Alberto Aquilani

Aquilani è una pippa se pensiamo a Mister Ics così come ci era stato presentato. Non si tratta cioè del cosiddetto top player, colui che ci era stato di fatto abilmente promesso per mezzo dell’attivissima macchina mediatica di famiglia, la quale veniva quotidianamente imbeccata – ammesso che di imbeccate tale macchina abbia mai avuto bisogno dacché esiste – da ammiccamenti melliflui,  mezze frasi e sorrisetti di conferma da parte della società, nella persona del solito Adrianone, spalleggiato spesso anche da un sorprendente mister Allegri.

Vi è una corrente di pensiero la quale ritiene che il Milan sia stato veramente vicino a ciascuno dei grossi nomi attribuitigli. Rispetto l’opinione di tutti, ma mi sia concesso di non crederci. A meno che fare una qualsiasi offerta,  per qualcuno,  equivalga ad essere effettivamente vicino ad un giocatore. Cioè mi spiego, pure io posso trattare una Ferrari ultimo modello, volendo: mi presento in concessionaria, offro mille euro, mi cacciano a pedate nel culo bersagliandomi con ortaggi di vario tipo ma posso comunque tornare a casa e vantarmi con la morosa di aver trattato, ancorché invano, una Ferrari ultimo modello. Senza neppure mentire, alla fin fine il segreto sta nella semplice esclusione di pedate ed ortaggi dal racconto.

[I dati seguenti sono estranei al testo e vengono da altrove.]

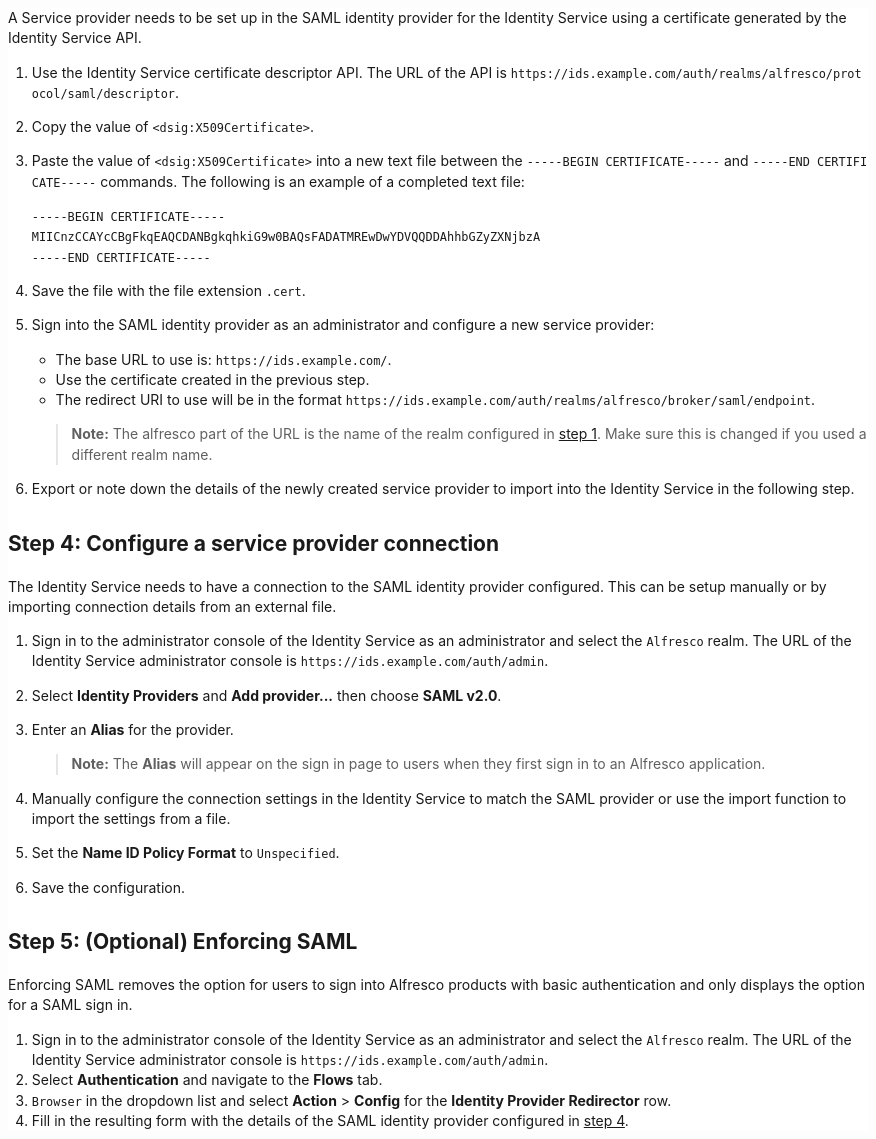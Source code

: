 A Service provider needs to be set up in the SAML identity provider for the Identity Service using a certificate generated by the Identity Service API.

1. Use the Identity Service certificate descriptor API. The URL of the API is `https://ids.example.com/auth/realms/alfresco/protocol/saml/descriptor`.
2. Copy the value of `<dsig:X509Certificate>`.
3. Paste the value of `<dsig:X509Certificate>` into a new text file between the `-----BEGIN CERTIFICATE-----` and `-----END CERTIFICATE-----` commands. The following is an example of a completed text file:

    ```bash
    -----BEGIN CERTIFICATE-----
    MIICnzCCAYcCBgFkqEAQCDANBgkqhkiG9w0BAQsFADATMREwDwYDVQQDDAhhbGZyZXNjbzA
    -----END CERTIFICATE-----
    ```

4. Save the file with the file extension `.cert`.
5. Sign into the SAML identity provider as an administrator and configure a new service provider:

    * The base URL to use is: `https://ids.example.com/`.
    * Use the certificate created in the previous step.
    * The redirect URI to use will be in the format `https://ids.example.com/auth/realms/alfresco/broker/saml/endpoint`.

    > **Note:** The alfresco part of the URL is the name of the realm configured in [step 1](#step-1-configure-a-realm-and-clients). Make sure this is changed if you used a different realm name.

6. Export or note down the details of the newly created service provider to import into the Identity Service in the following step.

## Step 4: Configure a service provider connection

The Identity Service needs to have a connection to the SAML identity provider configured. This can be setup manually or by importing connection details from an external file.

1. Sign in to the administrator console of the Identity Service as an administrator and select the `Alfresco` realm. The URL of the Identity Service administrator console is `https://ids.example.com/auth/admin`.
2. Select **Identity Providers** and **Add provider...** then choose **SAML v2.0**.
3. Enter an **Alias** for the provider.

    > **Note:** The **Alias** will appear on the sign in page to users when they first sign in to an Alfresco application.

4. Manually configure the connection settings in the Identity Service to match the SAML provider or use the import function to import the settings from a file.
5. Set the **Name ID Policy Format** to `Unspecified`.
6. Save the configuration.

## Step 5: (Optional) Enforcing SAML

Enforcing SAML removes the option for users to sign into Alfresco products with basic authentication and only displays the option for a SAML sign in.

1. Sign in to the administrator console of the Identity Service as an administrator and select the `Alfresco` realm. The URL of the Identity Service administrator console is `https://ids.example.com/auth/admin`.
2. Select **Authentication** and navigate to the **Flows** tab.
3. `Browser` in the dropdown list and select **Action** > **Config** for the **Identity Provider Redirector** row.
4. Fill in the resulting form with the details of the SAML identity provider configured in [step 4](#step-4-configure-a-service-provider-connection).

Aquilani tuttavia, può diventare un buon acquisto se si accetta il calciomercato milanista con l’incanto di un bimbo, ricordando che comunque la rosa a nostra disposizione è di tutto rispetto, dimenticando le prese per i fondelli di fine stagione scorsa (il grosso delle manfrine sopra elencate avvenne in concomitanza con le elezioni comunali, guarda caso), e soprattutto prendendo il giocatore per quello che è, ossia uno dei più forti panchinari da top-team in circolazione sul mercato a prezzo tutto sommato contenuto.

Ne riparleremo il 31/08 dopo le ore 19. Adrianone, confermando la sua aberrante passione per i superlativi, ha dichiarato che il mercato del Milan è chiusissimo. Conoscendo il personaggio tutto potrebbe ancora accadere. Anche soltanto un Montolivo, per quanto indiscutibilmente pippa pure lui come titolare da top-team, potrebbe migliorare sensibilmente la qualità della nostra rosa di centrocampo nel suo complesso, e di conseguenza la qualità della nostra intera stagione.